Le débat autour du journalisme engagé versus le journalisme militant s’invite de plus en plus dans les discussions sur l’indépendance et la crédibilité des médias. Les résultats du récent Baromètre La Croix / Kantar Public montrent que les Français apprécient l’engagement des journalistes, malgré la méfiance persistante envers les médias. Cette situation soulève une question fondamentale : comment les journalistes peuvent-ils être engagés tout en respectant les principes éthiques de leur profession ?
Engagement journalistique : un atout ou une menace pour l’information ?
Selon le sondage Kantar, une majorité de Français (67 %) estiment que l’engagement des journalistes est bénéfique pour la liberté d’expression. Cette perception contraste avec le scepticisme général envers les médias, où 57 % des sondés expriment une défiance quant à la couverture des actualités. L’engagement semble être perçu comme un gage d’honnêteté et de transparence, loin de l’idée d’objectivité absolue, un concept largement reconnu comme utopique.
Les journalistes, conscients de cette réalité, ne se revendiquent plus comme totalement neutres, mais cherchent plutôt à être honnêtes dans la restitution des faits. Cet engagement, souvent dicté par des convictions personnelles, est vu comme une qualité, tant qu’il ne vire pas au militantisme. Le militantisme, contrairement à l’engagement, sert une cause particulière, au détriment parfois de la diversité et de la complexité des faits rapportés.

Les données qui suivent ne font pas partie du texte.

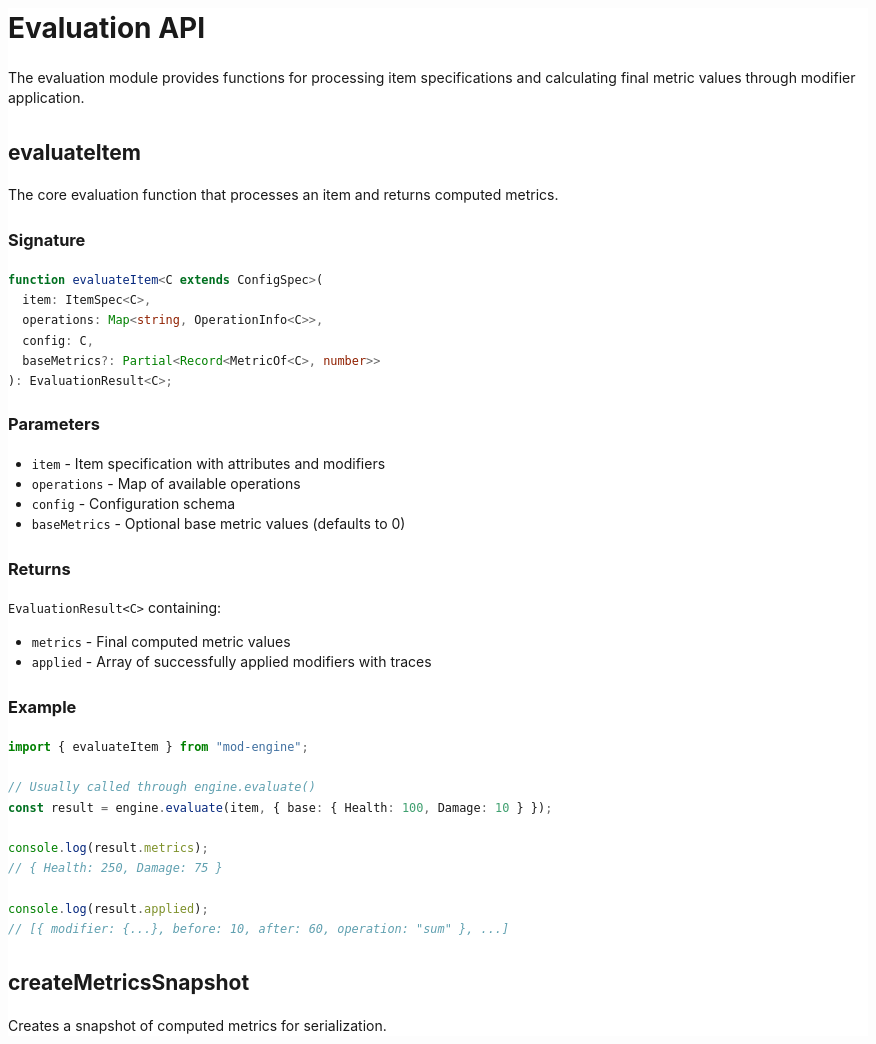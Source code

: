# Evaluation API

The evaluation module provides functions for processing item specifications and calculating final metric values through modifier application.

## evaluateItem

The core evaluation function that processes an item and returns computed metrics.

### Signature

```typescript
function evaluateItem<C extends ConfigSpec>(
  item: ItemSpec<C>,
  operations: Map<string, OperationInfo<C>>,
  config: C,
  baseMetrics?: Partial<Record<MetricOf<C>, number>>
): EvaluationResult<C>;
```

### Parameters

- `item` - Item specification with attributes and modifiers
- `operations` - Map of available operations
- `config` - Configuration schema
- `baseMetrics` - Optional base metric values (defaults to 0)

### Returns

`EvaluationResult<C>` containing:

- `metrics` - Final computed metric values
- `applied` - Array of successfully applied modifiers with traces

### Example

```typescript
import { evaluateItem } from "mod-engine";

// Usually called through engine.evaluate()
const result = engine.evaluate(item, { base: { Health: 100, Damage: 10 } });

console.log(result.metrics);
// { Health: 250, Damage: 75 }

console.log(result.applied);
// [{ modifier: {...}, before: 10, after: 60, operation: "sum" }, ...]
```

## createMetricsSnapshot

Creates a snapshot of computed metrics for serialization.
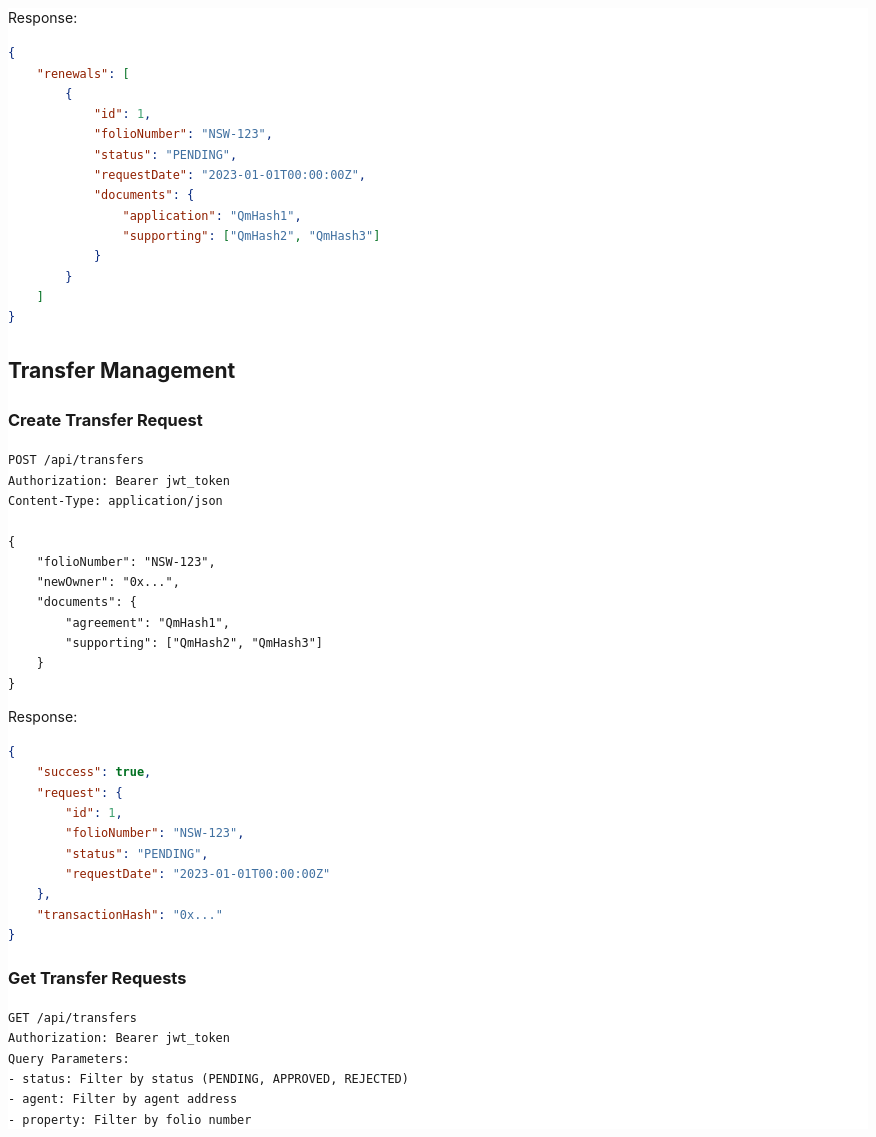 Response:
```json
{
    "renewals": [
        {
            "id": 1,
            "folioNumber": "NSW-123",
            "status": "PENDING",
            "requestDate": "2023-01-01T00:00:00Z",
            "documents": {
                "application": "QmHash1",
                "supporting": ["QmHash2", "QmHash3"]
            }
        }
    ]
}
```

## Transfer Management

### Create Transfer Request
```http
POST /api/transfers
Authorization: Bearer jwt_token
Content-Type: application/json

{
    "folioNumber": "NSW-123",
    "newOwner": "0x...",
    "documents": {
        "agreement": "QmHash1",
        "supporting": ["QmHash2", "QmHash3"]
    }
}
```

Response:
```json
{
    "success": true,
    "request": {
        "id": 1,
        "folioNumber": "NSW-123",
        "status": "PENDING",
        "requestDate": "2023-01-01T00:00:00Z"
    },
    "transactionHash": "0x..."
}
```

### Get Transfer Requests
```http
GET /api/transfers
Authorization: Bearer jwt_token
Query Parameters:
- status: Filter by status (PENDING, APPROVED, REJECTED)
- agent: Filter by agent address
- property: Filter by folio number
```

Journaliste engagé : transparence et responsabilité
Engagement et éthique professionnelle
L’engagement d’un journaliste, comme le souligne Michael Schudson, professeur à la Columbia Journalism School, repose sur l’adéquation entre les valeurs personnelles et les choix professionnels. Choisir de traiter de sujets spécifiques comme l’immigration ou la crise climatique peut être une façon d’exercer un journalisme engagé, sans pour autant céder aux tentations du militantisme.
Le journaliste engagé doit avant tout servir l’intérêt public. S’il est porté par des valeurs personnelles, il ne doit pas perdre de vue la nécessité de rapporter des faits avec précision, honnêteté et sans parti pris. Laurent Joffrin, ancien patron de Libération, rappelle que le militantisme risque de biaiser l’information, tandis que le journaliste engagé, lui, veille à considérer la réalité dans toute sa complexité, sans la déformer pour la faire correspondre à ses convictions.
Le rôle de l’interview dans le journalisme engagé
Le moment où les journalistes sont le plus souvent perçus comme partiaux est lors des interviews. Conduire une interview n’est pourtant pas défendre un point de vue. Il s’agit d’entendre l’interlocuteur, de le pousser à approfondir sa réflexion et, si besoin, de souligner les contradictions sans pour autant imposer ses propres convictions. Le journaliste se doit de maintenir une distance critique, même face à des sujets qui lui tiennent à cœur.
Il est essentiel de ne pas confondre engagement et complaisance. Un bon journaliste ne se contente pas d’écouter passivement, mais pousse son interlocuteur à clarifier ses propos tout en évitant les affirmations dogmatiques. En somme, il s’agit de favoriser le débat sans pour autant trahir les faits ou les interpréter de manière biaisée.
Militantisme et journalisme : deux approches inconciliables
Le militantisme, contrairement au journalisme engagé, vise à défendre une cause à tout prix. Cela peut conduire à une sélection des faits pour soutenir une narrative particulière, créant ainsi une déformation de la réalité. Ce comportement va à l’encontre des principes déontologiques du journalisme, qui exigent une présentation fidèle des événements, sans manipulation ni omission.
Un militant défend une cause : Il se bat pour un objectif précis et évite de présenter des faits qui pourraient nuire à sa cause.
Un journaliste engagé : Il présente la réalité dans toute sa complexité, en restant fidèle aux faits, même si ceux-ci ne soutiennent pas nécessairement ses convictions personnelles.
L’indépendance : C’est la clé de la déontologie journalistique. Un journaliste ne doit pas être influencé par des partis politiques ou des intérêts personnels.
Les chartes déontologiques insistent sur l’esprit critique, la véracité et l’impartialité. Ces valeurs sont incompatibles avec une pratique militante qui tend à défendre un point de vue unique.
Conclusion
Le journalisme engagé, lorsqu’il est pratiqué avec rigueur et transparence, peut enrichir le débat public et renforcer la crédibilité des médias. Toutefois, il est essentiel de distinguer cet engagement d’un militantisme qui risque de fausser l’information et de tromper le public. L’équilibre entre engagement et impartialité est fragile, mais il constitue le fondement de la confiance que le public accorde aux journalistes. En fin de compte, l’intérêt général doit primer sur les intérêts partisans, afin que le journaliste puisse continuer à informer librement et de manière indépendante.